ACTIVITY | Copy the data exactly. Images are the one exception.

SOURCE DATA |
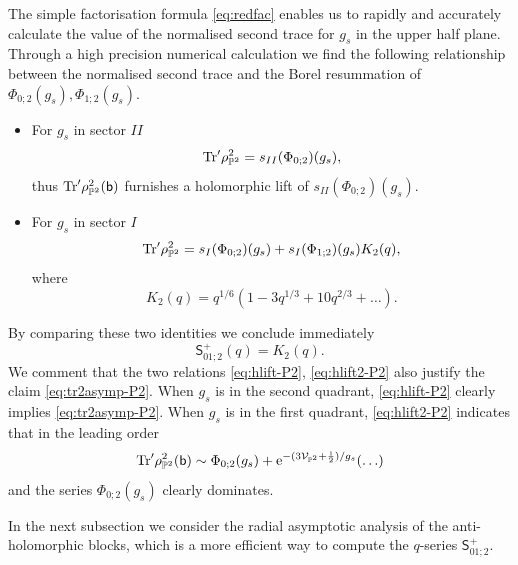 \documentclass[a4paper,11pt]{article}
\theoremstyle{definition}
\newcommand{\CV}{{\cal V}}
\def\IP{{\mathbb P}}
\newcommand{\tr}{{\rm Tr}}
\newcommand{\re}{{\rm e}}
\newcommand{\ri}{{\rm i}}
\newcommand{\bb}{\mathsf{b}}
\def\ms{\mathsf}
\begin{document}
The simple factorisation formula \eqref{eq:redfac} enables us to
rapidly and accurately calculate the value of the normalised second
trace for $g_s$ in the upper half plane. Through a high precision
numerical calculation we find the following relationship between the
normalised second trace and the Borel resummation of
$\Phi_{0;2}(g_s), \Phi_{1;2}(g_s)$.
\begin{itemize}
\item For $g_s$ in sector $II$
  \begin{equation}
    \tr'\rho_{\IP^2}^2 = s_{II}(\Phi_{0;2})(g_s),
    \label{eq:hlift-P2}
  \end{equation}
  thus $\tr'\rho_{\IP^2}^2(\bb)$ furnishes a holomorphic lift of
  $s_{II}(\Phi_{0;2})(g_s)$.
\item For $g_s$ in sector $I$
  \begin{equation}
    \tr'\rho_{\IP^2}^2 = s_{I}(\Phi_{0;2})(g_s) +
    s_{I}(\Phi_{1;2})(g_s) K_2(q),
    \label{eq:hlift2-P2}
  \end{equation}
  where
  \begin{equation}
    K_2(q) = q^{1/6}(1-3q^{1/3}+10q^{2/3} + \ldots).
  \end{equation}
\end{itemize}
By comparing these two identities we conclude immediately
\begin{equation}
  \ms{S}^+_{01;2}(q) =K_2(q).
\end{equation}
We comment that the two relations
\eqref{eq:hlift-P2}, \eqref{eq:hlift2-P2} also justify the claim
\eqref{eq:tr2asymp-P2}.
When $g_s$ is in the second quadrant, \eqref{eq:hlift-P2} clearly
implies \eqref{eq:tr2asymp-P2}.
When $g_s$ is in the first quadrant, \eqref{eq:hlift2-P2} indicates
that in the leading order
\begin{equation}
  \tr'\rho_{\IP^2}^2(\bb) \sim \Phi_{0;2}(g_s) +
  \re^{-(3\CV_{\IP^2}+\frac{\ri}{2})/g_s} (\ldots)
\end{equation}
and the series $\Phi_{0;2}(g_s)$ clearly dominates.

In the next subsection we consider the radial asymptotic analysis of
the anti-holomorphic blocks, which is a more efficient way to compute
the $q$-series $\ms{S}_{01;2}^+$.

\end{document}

TASK RESPONSE |
 \documentclass[a4paper,11pt]{article}
\theoremstyle{definition}
\newcommand{\CV}{{\cal V}}
\def\IP{{\mathbb P}}
\newcommand{\tr}{{\rm Tr}}
\newcommand{\re}{{\rm e}}
\newcommand{\ri}{{\rm i}}
\newcommand{\bb}{\mathsf{b}}
\def\ms{\mathsf}
\begin{document}
The simple factorisation formula \eqref{eq:redfac} enables us to
rapidly and accurately calculate the value of the normalised second
trace for $g_s$ in the upper half plane. Through a high precision
numerical calculation we find the following relationship between the
normalised second trace and the Borel resummation of
$\Phi_{0;2}(g_s), \Phi_{1;2}(g_s)$.
\begin{itemize}
\item For $g_s$ in sector $II$
  \begin{equation}
    \tr'\rho_{\IP^2}^2 = s_{II}(\Phi_{0;2})(g_s),
    \label{eq:hlift-P2}
  \end{equation}
  thus $\tr'\rho_{\IP^2}^2(\bb)$ furnishes a holomorphic lift of
  $s_{II}(\Phi_{0;2})(g_s)$.
\item For $g_s$ in sector $I$
  \begin{equation}
    \tr'\rho_{\IP^2}^2 = s_{I}(\Phi_{0;2})(g_s) +
    s_{I}(\Phi_{1;2})(g_s) K_2(q),
    \label{eq:hlift2-P2}
  \end{equation}
  where
  \begin{equation}
    K_2(q) = q^{1/6}(1-3q^{1/3}+10q^{2/3} + \ldots).
  \end{equation}
\end{itemize}
By comparing these two identities we conclude immediately
\begin{equation}
  \ms{S}^+_{01;2}(q) =K_2(q).
\end{equation}
We comment that the two relations
\eqref{eq:hlift-P2}, \eqref{eq:hlift2-P2} also justify the claim
\eqref{eq:tr2asymp-P2}.
When $g_s$ is in the second quadrant, \eqref{eq:hlift-P2} clearly
implies \eqref{eq:tr2asymp-P2}.
When $g_s$ is in the first quadrant, \eqref{eq:hlift2-P2} indicates
that in the leading order
\begin{equation}
  \tr'\rho_{\IP^2}^2(\bb) \sim \Phi_{0;2}(g_s) +
  \re^{-(3\CV_{\IP^2}+\frac{\ri}{2})/g_s} (\ldots)
\end{equation}
and the series $\Phi_{0;2}(g_s)$ clearly dominates.

In the next subsection we consider the radial asymptotic analysis of
the anti-holomorphic blocks, which is a more efficient way to compute
the $q$-series $\ms{S}_{01;2}^+$.

\end{document}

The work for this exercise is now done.